Source records
......

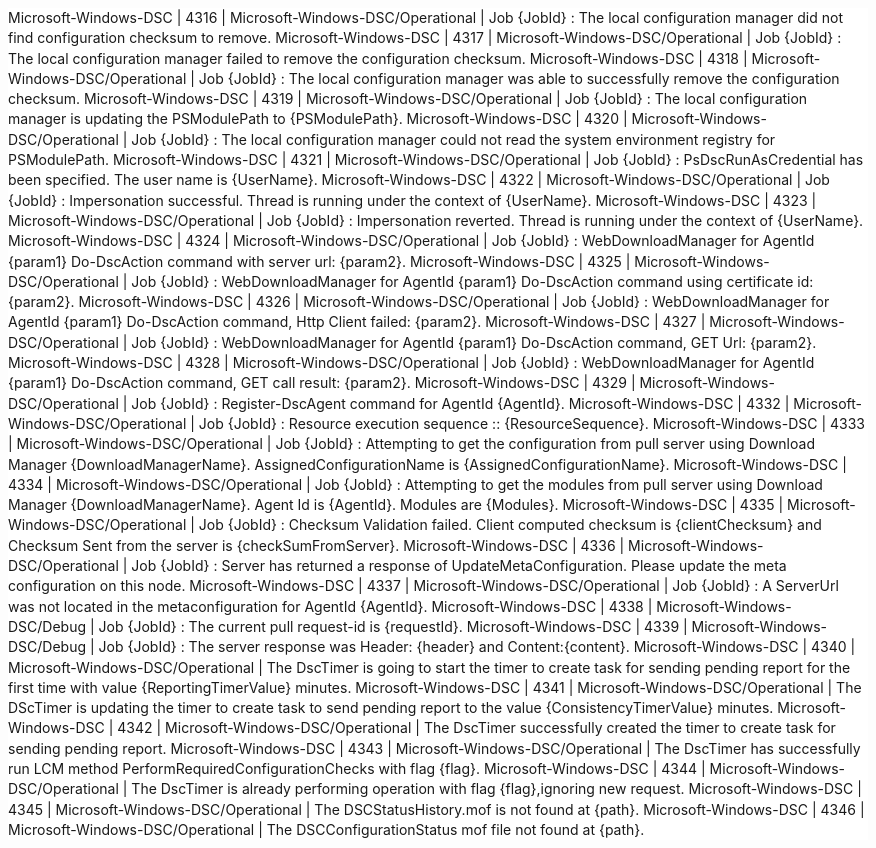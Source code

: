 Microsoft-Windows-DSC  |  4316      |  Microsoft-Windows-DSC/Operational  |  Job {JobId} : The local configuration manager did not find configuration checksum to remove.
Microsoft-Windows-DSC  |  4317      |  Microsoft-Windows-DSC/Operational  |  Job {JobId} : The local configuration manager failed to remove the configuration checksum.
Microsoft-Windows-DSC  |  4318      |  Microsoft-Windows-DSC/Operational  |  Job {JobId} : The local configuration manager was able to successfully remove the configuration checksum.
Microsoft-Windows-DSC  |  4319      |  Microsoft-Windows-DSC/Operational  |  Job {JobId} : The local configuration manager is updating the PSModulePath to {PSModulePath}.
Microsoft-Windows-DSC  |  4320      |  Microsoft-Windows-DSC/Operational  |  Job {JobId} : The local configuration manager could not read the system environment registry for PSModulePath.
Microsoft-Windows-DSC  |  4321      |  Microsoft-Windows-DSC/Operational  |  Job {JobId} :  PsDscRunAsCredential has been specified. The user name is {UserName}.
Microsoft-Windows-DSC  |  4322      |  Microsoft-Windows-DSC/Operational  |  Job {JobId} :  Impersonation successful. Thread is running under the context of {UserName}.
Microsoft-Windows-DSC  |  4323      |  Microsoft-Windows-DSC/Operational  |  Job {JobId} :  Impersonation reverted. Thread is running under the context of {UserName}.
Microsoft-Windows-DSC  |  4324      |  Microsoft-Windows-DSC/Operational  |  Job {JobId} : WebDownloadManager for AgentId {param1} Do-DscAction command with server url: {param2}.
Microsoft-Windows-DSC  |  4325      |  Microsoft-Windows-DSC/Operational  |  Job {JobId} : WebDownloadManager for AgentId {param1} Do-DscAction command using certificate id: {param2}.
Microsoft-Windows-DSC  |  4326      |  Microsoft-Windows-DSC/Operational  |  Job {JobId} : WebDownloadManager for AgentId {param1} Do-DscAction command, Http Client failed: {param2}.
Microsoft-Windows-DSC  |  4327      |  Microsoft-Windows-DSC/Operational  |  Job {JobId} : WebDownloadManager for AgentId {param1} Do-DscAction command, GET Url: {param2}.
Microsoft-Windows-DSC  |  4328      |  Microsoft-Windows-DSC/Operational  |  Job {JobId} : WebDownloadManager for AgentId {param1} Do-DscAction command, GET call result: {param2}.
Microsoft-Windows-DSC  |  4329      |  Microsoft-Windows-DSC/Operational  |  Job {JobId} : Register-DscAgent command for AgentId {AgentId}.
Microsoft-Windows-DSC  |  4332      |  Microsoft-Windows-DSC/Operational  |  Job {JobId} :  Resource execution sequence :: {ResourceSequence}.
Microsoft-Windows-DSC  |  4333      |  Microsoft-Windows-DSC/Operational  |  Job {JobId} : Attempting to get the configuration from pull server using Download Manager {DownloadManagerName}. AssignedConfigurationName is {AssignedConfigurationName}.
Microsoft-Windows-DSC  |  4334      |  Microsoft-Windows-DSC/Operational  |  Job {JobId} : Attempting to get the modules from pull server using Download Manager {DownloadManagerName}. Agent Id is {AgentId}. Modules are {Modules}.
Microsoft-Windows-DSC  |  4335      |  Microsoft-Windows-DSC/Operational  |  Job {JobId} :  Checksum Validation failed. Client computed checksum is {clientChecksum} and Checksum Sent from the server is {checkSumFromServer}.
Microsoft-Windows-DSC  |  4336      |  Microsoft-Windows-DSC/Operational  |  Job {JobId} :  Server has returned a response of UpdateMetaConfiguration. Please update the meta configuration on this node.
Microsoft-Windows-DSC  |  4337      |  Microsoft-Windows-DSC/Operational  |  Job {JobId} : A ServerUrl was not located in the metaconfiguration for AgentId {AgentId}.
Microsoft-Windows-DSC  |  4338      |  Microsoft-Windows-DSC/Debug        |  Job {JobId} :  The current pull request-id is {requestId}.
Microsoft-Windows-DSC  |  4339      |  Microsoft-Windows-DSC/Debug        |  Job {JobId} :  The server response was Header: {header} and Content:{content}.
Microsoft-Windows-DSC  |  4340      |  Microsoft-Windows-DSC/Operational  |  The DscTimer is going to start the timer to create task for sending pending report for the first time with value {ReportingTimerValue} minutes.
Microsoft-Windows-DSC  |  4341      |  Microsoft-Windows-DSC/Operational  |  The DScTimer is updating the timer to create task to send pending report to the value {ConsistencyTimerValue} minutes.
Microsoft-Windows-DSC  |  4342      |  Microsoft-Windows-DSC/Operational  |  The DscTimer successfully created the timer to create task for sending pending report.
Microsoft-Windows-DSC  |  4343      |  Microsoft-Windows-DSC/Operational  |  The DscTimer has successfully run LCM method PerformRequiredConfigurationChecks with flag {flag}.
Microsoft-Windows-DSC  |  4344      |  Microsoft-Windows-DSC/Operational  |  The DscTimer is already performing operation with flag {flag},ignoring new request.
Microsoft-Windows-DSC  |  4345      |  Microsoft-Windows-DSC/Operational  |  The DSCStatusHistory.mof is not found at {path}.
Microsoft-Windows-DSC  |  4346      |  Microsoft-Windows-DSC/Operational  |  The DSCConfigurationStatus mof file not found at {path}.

......

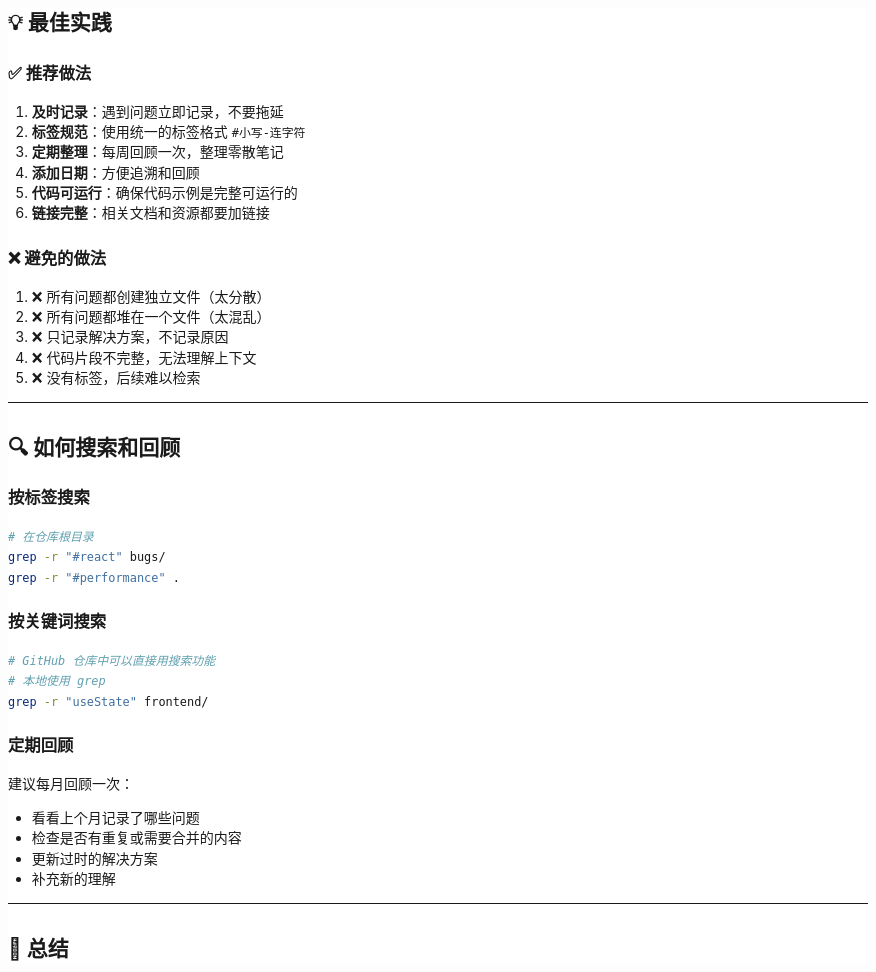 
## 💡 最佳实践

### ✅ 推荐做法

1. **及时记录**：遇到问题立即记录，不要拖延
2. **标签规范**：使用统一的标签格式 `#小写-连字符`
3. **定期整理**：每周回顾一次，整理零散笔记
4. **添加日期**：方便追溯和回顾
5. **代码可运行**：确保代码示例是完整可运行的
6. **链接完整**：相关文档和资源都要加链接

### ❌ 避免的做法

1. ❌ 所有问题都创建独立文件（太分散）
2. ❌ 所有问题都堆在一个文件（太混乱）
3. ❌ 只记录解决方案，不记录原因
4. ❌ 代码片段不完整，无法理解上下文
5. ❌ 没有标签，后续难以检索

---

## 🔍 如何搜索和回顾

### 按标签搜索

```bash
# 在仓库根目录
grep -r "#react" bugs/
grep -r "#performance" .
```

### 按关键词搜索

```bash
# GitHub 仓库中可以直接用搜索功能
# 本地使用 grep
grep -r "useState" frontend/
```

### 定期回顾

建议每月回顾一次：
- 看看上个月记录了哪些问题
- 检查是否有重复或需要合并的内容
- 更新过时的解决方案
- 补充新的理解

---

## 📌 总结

......

● ASSIGNMENT:
Would you set down only the lines above from the line with "Source code" to the line with "Impersonation reverted. Thread", both included, exactly as they stand and without the pictures?

● THE ANSWER:
Source code

: Microsoft-Windows-DSC  |  4316      |  Microsoft-Windows-DSC/Operational  |  Job {JobId} : The local configuration manager did not find configuration checksum to remove.
Microsoft-Windows-DSC  |  4317      |  Microsoft-Windows-DSC/Operational  |  Job {JobId} : The local configuration manager failed to remove the configuration checksum.
Microsoft-Windows-DSC  |  4318      |  Microsoft-Windows-DSC/Operational  |  Job {JobId} : The local configuration manager was able to successfully remove the configuration checksum.
Microsoft-Windows-DSC  |  4319      |  Microsoft-Windows-DSC/Operational  |  Job {JobId} : The local configuration manager is updating the PSModulePath to {PSModulePath}.
Microsoft-Windows-DSC  |  4320      |  Microsoft-Windows-DSC/Operational  |  Job {JobId} : The local configuration manager could not read the system environment registry for PSModulePath.
Microsoft-Windows-DSC  |  4321      |  Microsoft-Windows-DSC/Operational  |  Job {JobId} :  PsDscRunAsCredential has been specified. The user name is {UserName}.
Microsoft-Windows-DSC  |  4322      |  Microsoft-Windows-DSC/Operational  |  Job {JobId} :  Impersonation successful. Thread is running under the context of {UserName}.
Microsoft-Windows-DSC  |  4323      |  Microsoft-Windows-DSC/Operational  |  Job {JobId} :  Impersonation reverted. Thread is running under the context of {UserName}.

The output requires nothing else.